白光のヴァルーシア雑感とか

 この不景気の中での在職しながらの転職活動は全然余裕がなくていろいろと諦めかけたけど、ありがたいことに何とか新天地の目途がたち、少し心が軽くなったところで風邪も治ってきて、久々にゆっくりひきこもれる二連休なのでヴァルーシアを進めてみる。第5章の砂漠の旅の途中まできたところ。

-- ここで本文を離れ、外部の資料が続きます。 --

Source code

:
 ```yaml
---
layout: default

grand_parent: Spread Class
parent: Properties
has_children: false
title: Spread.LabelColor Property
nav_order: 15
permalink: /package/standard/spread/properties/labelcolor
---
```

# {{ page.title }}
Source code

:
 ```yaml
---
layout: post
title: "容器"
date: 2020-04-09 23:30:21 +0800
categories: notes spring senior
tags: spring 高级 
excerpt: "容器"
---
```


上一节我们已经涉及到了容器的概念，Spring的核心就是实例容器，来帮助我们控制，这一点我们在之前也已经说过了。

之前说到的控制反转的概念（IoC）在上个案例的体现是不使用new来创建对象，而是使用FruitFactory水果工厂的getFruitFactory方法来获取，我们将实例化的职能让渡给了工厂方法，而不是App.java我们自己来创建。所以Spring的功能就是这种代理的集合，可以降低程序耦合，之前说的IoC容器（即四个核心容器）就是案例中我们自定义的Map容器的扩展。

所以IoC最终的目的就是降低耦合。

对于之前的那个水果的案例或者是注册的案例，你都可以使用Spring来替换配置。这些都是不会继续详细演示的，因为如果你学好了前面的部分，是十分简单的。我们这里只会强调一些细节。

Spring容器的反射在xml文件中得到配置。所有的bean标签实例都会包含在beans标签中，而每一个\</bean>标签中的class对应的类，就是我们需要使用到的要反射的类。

 なかなか定まった気のしてこない話の軸や、めんどくさく膨れ上がってしまった設定用語集の山や、重苦しくてテンポもいまいちな声優陣や(刈谷さんの人が苦手です)、前作までと違ってなかなか萌えない物語の運び。アラビア風という非常に非日常的な世界を舞台にしているからこそ、何でこの物語を今自分は読んでいるのかということに思考がずれていきやすいところが魅力といえば魅力で、この異世界の箱庭的な閉塞感と、それとは反対の広がりのある青空や砂漠と、おなじみの不安や倦怠感を感じさせる反復の多い語り口と、それとは相容れないかのようにエキゾチックに完結した存在感を感じさせる絵やレアリアの細部は、NHKの異国の町の風景を映しているだけの深夜番組を見ているときのような、物語が抽象的な模様に変じてしまうような、浮遊感というか何かが乖離したような感じを時折与えるような気がする。キャラデザインが一部模様に侵食されているようなものになっているのもいまさらながら独特で、似たアプローチでエキゾチックな異国物のバレエのエスキスなんかを描いていたバクストの絵のような、冷ややかな様式性と抽象模様の与える陶酔感に憑かれていたことがあって、学生時代にグラナダアルハンブラ宮殿で、無限のアラビア模様の中を惚けたように彷徨っていたことがあったのを懐かしく思いだした。抽象模様が無意識の催眠的な話に滑っていく展開は分かりやすいもので、4章くらいまで進んだ頃には僕もようやく物語のテンポと厚みにペースを合わせられるようになってきたようで、ナナイの冷たく艶やかで豊満な身体や、髪や、クセルの眩しい白い肌やロリコンホイホイな身体の線になんとなく見入っていた頃には、一丁上がりな感じになってきた。日常シーンの音楽もあくまで冷ややかで、ここが異国であることを忘れさせない。その中で主軸となるべきアスルとクセルのキャラがジブリ的な分かり易い配置なのはバランスの問題なんだろうけど、この先はどうなっていくのか。それにしても絵と音楽の力はけっこうあなどれないな。